Drunk Driving Accidents - The Juror's Burden

One hears about a person who served on a jury saying, “That case wrung me out.”

Why did the person say this? Was it the hours of deliberation, coffee and sandwiches, the give-and-take of opinions, criticisms, and outbursts of frustration? Yes, all of this is one possible reason. Or was it the hours of concentration in court, note-taking, listening, getting a feel for a position, and then minutes later being whooshed in the opposite direction by another juror trying to discredit that position?

Yes, this is tiring, it is exhausting, even, but is it a wringing-out? It is not. The wrung-out juror has given up something more than her sense of vitality and freshness.

Everyone knows people like to hide their feelings. It is said to be especially true of men, but true of all people nonetheless. Life is a struggle, after all, but we are constrained to accentuate the positive, or being social would really just double the pain. Jurors naturally come to a courtroom with a bag full of feelings, feelings we often keep private within our families. Jurors do not expect to bother with their private feelings in the course of a trial. Jurors, however, often tap into their own feelings to understand what someone in a personal injury trial has experienced.

An attorney trying to argue for fair compensation for the loss of a mother is in a tough position because everyone knows it is off-putting – or maybe callous, base, and crude – to put a money figure on a human life. It feels like a crude thing to do. So a money compensation figure must not claim to put a value on a life. But the law says there must be a money compensation for the loss inflicted by a defendant who has caused a family to suffer the death of a mother.
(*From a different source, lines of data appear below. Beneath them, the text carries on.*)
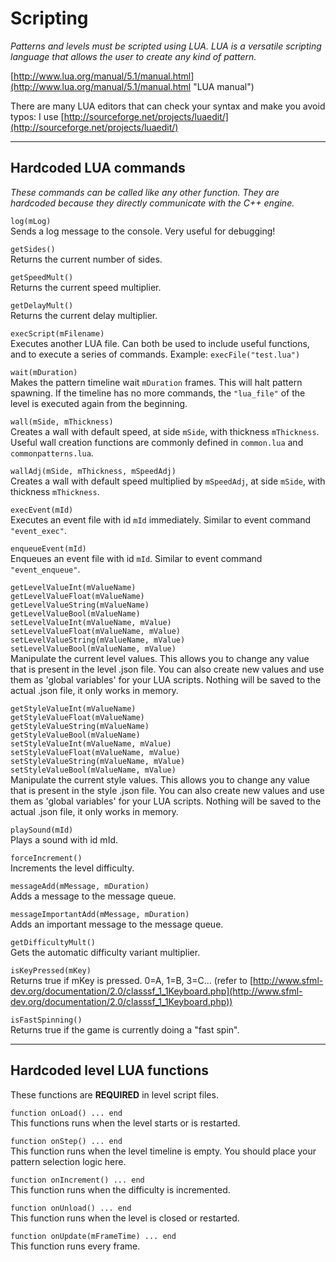 # Scripting #

*Patterns and levels must be scripted using LUA. LUA is a versatile scripting language that allows the user to create any kind of pattern.*

[http://www.lua.org/manual/5.1/manual.html](http://www.lua.org/manual/5.1/manual.html "LUA manual")

There are many LUA editors that can check your syntax and make you avoid typos: I use [http://sourceforge.net/projects/luaedit/](http://sourceforge.net/projects/luaedit/)

----------

## Hardcoded LUA commands ##

*These commands can be called like any other function. They are hardcoded because they directly communicate with the C++ engine.*

`log(mLog)` </br>
Sends a log message to the console. Very useful for debugging!

`getSides()` </br>
Returns the current number of sides.

`getSpeedMult()` </br>
Returns the current speed multiplier.

`getDelayMult()` </br>
Returns the current delay multiplier.

`execScript(mFilename)` </br>
Executes another LUA file. Can both be used to include useful functions, and to execute a series of commands.
Example: `execFile("test.lua")`

`wait(mDuration)` </br>
Makes the pattern timeline wait `mDuration` frames. This will halt pattern spawning. If the timeline has no more commands, the `"lua_file"` of the level is executed again from the beginning.

`wall(mSide, mThickness)` </br>
Creates a wall with default speed, at side `mSide`, with thickness `mThickness`. Useful wall creation functions are commonly defined in `common.lua` and `commonpatterns.lua`. 

`wallAdj(mSide, mThickness, mSpeedAdj)` </br>
Creates a wall with default speed multiplied by `mSpeedAdj`, at side `mSide`, with thickness `mThickness`.

`execEvent(mId)` </br>
Executes an event file with id `mId` immediately. Similar to event command `"event_exec"`.

`enqueueEvent(mId)` </br>
Enqueues an event file with id `mId`. Similar to event command `"event_enqueue"`.

`getLevelValueInt(mValueName)` </br>
`getLevelValueFloat(mValueName)` </br> 
`getLevelValueString(mValueName)` </br> 
`getLevelValueBool(mValueName)` </br> 
`setLevelValueInt(mValueName, mValue)` </br>
`setLevelValueFloat(mValueName, mValue)`</br> 
`setLevelValueString(mValueName, mValue)` </br> 
`setLevelValueBool(mValueName, mValue)` </br> 
Manipulate the current level values. This allows you to change any value that is present in the level .json file. You can also create new values and use them as 'global variables' for your LUA scripts. Nothing will be saved to the actual .json file, it only works in memory.

`getStyleValueInt(mValueName)` </br>
`getStyleValueFloat(mValueName)` </br> 
`getStyleValueString(mValueName)` </br> 
`getStyleValueBool(mValueName)` </br> 
`setStyleValueInt(mValueName, mValue)` </br>
`setStyleValueFloat(mValueName, mValue)`</br> 
`setStyleValueString(mValueName, mValue)` </br> 
`setStyleValueBool(mValueName, mValue)` </br> 
Manipulate the current style values. This allows you to change any value that is present in the style .json file. You can also create new values and use them as 'global variables' for your LUA scripts. Nothing will be saved to the actual .json file, it only works in memory.

`playSound(mId)` </br>
Plays a sound with id mId.

`forceIncrement()` </br>
Increments the level difficulty.

`messageAdd(mMessage, mDuration)` </br>
Adds a message to the message queue.

`messageImportantAdd(mMessage, mDuration)` </br>
Adds an important message to the message queue.

`getDifficultyMult()` </br>
Gets the automatic difficulty variant multiplier.

`isKeyPressed(mKey)` </br>
Returns true if mKey is pressed. 0=A, 1=B, 3=C... (refer to [http://www.sfml-dev.org/documentation/2.0/classsf_1_1Keyboard.php](http://www.sfml-dev.org/documentation/2.0/classsf_1_1Keyboard.php))

`isFastSpinning()` </br>
Returns true if the game is currently doing a "fast spin".

----------

## Hardcoded level LUA functions ##

These functions are **REQUIRED** in level script files.

`function onLoad() ... end` </br>
This functions runs when the level starts or is restarted.

`function onStep() ... end` </br>
This function runs when the level timeline is empty. You should place your pattern selection logic here.

`function onIncrement() ... end` </br>
This function runs when the difficulty is incremented.

`function onUnload() ... end` </br>
This function runs when the level is closed or restarted.

`function onUpdate(mFrameTime) ... end` </br>
This function runs every frame.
The motherless child. The bereaved husband. These cases of a person stricken by a terrifying loss relate deeply to feelings in everyone, the feelings usually hidden from others. To understand this, as an attorney, as a juror, or as a human, we must stand in the other person’s shoes.

Why do this? Because it is the only way for us to understand the enormity of the harm that someone has undergone. Some of the most enormous harms, even death, can be caused not by a person’s intent, but by their indifference. When someone gets behind the wheel of their car drunk, chose to drink and drive, they are indifferent because they cared more for saving taxi fare than for the well-being of others around them. The possibility that they could cause the death of a mother did not bother that person. Today, there can be a share of the blame of drunk driving in Oregon if the driver was at, for example, a bar. Not only is the driver liable for their indifference, but the law prevents businesses from serving visibly intoxicated patrons.

This indifference truly is a terrifying thing. Why? Because a victim of harm due to indifference is forced to sense and come to grips with the indifference of the world, even the indifference of a god. The human, alone on the earth, the earth for which his affairs do not matter.

Putting oneself in such shoes calls up all the feelings that one usually chooses to keep private and only reveal with family. It exercises those feelings, and such an experience is taxing. It destroys one’s emotional equilibrium. This is what is meant by “being upset.” It is as if, once stirred up, the emotional fluids that were level and contained have sloshed over and drained out. Poise is destroyed. That is why a juror who has done good work often will say, “I don’t want to talk about it now.”

Becoming invested in an emotional trial, standing in the shoes of someone that has experienced life-changing loss, causes a juror to be wrung-out. Taking on this burden is part of the huge responsibility that jurors bear.